*** DATA FOR THIS TASK ***

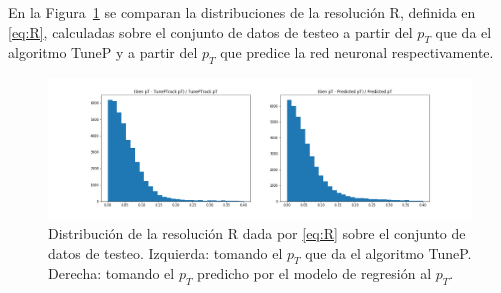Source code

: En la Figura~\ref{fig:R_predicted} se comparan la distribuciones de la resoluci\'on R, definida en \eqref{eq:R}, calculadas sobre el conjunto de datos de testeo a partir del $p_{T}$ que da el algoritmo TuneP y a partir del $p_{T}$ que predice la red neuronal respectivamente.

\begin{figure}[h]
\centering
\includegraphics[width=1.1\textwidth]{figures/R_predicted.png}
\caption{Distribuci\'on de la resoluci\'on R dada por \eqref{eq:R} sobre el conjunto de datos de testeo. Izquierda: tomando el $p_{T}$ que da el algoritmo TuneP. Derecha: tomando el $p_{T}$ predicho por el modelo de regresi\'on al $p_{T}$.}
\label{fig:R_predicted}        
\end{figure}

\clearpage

***

§ **ASSIGNED TASK**
The answer must be the line containing "resoluci\'on R dada" and every line after it to the end of the records, repeated exactly.

§ **RESPONSE BOX**
\caption{Distribuci\'on de la resoluci\'on R dada por \eqref{eq:R} sobre el conjunto de datos de testeo. Izquierda: tomando el $p_{T}$ que da el algoritmo TuneP. Derecha: tomando el $p_{T}$ predicho por el modelo de regresi\'on al $p_{T}$.}
\label{fig:R_predicted}        
\end{figure}

\clearpage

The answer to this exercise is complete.